MADDOW: Richard, do you think there's any reason to believe that if those battlefield losses continue, if they to get degraded and be sort of on the run where they are in their home base, where they control territory, will that affect their ability to project force this way, even if not in the short run, in the long run will that eventually hurt them?

ENGEL: In the very long run, yes, but it is possible that ISIS lives on, that it loses its foothold and that it becomes an al Qaeda-like organization in that it is a fugitive organization that lives in the shadows, it doesn't have a home address anymore, and it could live on longer in places like Europe or the United States where the memory of ISIS and the memory of the great caliphate is carried in the minds and the hearts of nostalgic people in communities in France and the United States.

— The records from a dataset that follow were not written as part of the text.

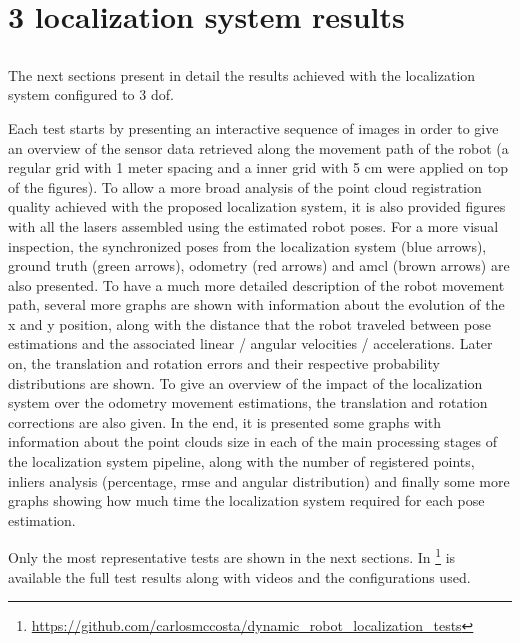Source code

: \chapter{3  localization system results} \label{app:appendix-a}



\section*{}

The next sections present in detail the results achieved with the localization system configured to 3 \gls{dof}.

Each test starts by presenting an interactive sequence of images in order to give an overview of the sensor data retrieved along the movement path of the robot (a regular grid with 1 meter spacing and a inner grid with 5 cm were applied on top of the figures). To allow a more broad analysis of the point cloud registration quality achieved with the proposed localization system, it is also provided figures with all the lasers assembled using the estimated robot poses. For a more visual inspection, the synchronized poses from the localization system (blue arrows), ground truth (green arrows), odometry (red arrows) and \gls{amcl} (brown arrows) are also presented. To have a much more detailed description of the robot movement path, several more graphs are shown with information about the evolution of the x and y position, along with the distance that the robot traveled between pose estimations and the associated linear / angular velocities / accelerations. Later on, the translation and rotation errors and their respective probability distributions are shown. To give an overview of the impact of the localization system over the odometry movement estimations, the translation and rotation corrections are also given. In the end, it is presented some graphs with information about the point clouds size in each of the main processing stages of the localization system pipeline, along with the number of registered points, inliers analysis (percentage, \gls{rmse} and angular distribution) and finally some more graphs showing how much time the localization system required for each pose estimation.

Only the most representative tests are shown in the next sections. In \footnote{\url{https://github.com/carlosmccosta/dynamic_robot_localization_tests}} is available the full test results along with videos and the configurations used.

So, already what we're seeing a little bit, and French officials have been warning about this, is people trying to leave the battlefield. They don't want to stay in Raqqa and face the bombings, so they're trying to get out, come back through Turkey, come back anyway they can. The migrant trail is once again moving, not on the scale that it did last year, but still is underway. And that is also a concern that as you smash them in Iraq and Syria, they spread out. Or, they just inspire the ones like this awful shooter in Orlando who was clearly full of hate.

Note the couched language -- "come back through Turkey," "come back anyway they can" -- but no mention of where they are going. More euphemism quickly followed -- there's "concern" that as ISIS is forced out of Iraq and Syria, "they spread out." Translation: ISIS warriors are likely to infiltrate the "migrant trail" that's again on the move and making its way to Europe.

Donald Trump may want to send Engel a thank-you note for providing him with such a useful talking point.

Having said that which must never be reported on MSNBC, Engel abruptly changed the subject and referred to Maddow's earlier citing of news reports that the Orlando gunman had used gay dating apps and visited the Pulse nightclub numerous times before his horrific rampage --

ENGEL: And I think you're absolutely right to focus on these reports about him going to that club. You don't go to a club a dozen times, sit down, dance, and drink your head out to case a joint. There's something much more profound going on there.

MADDOW: Yeah, there's something going on there that is very, at this point, puzzling and is going to end up being an important part of understanding this.

"Drink your head out"...? The sort of thing you hear from someone who just said something else they regretted.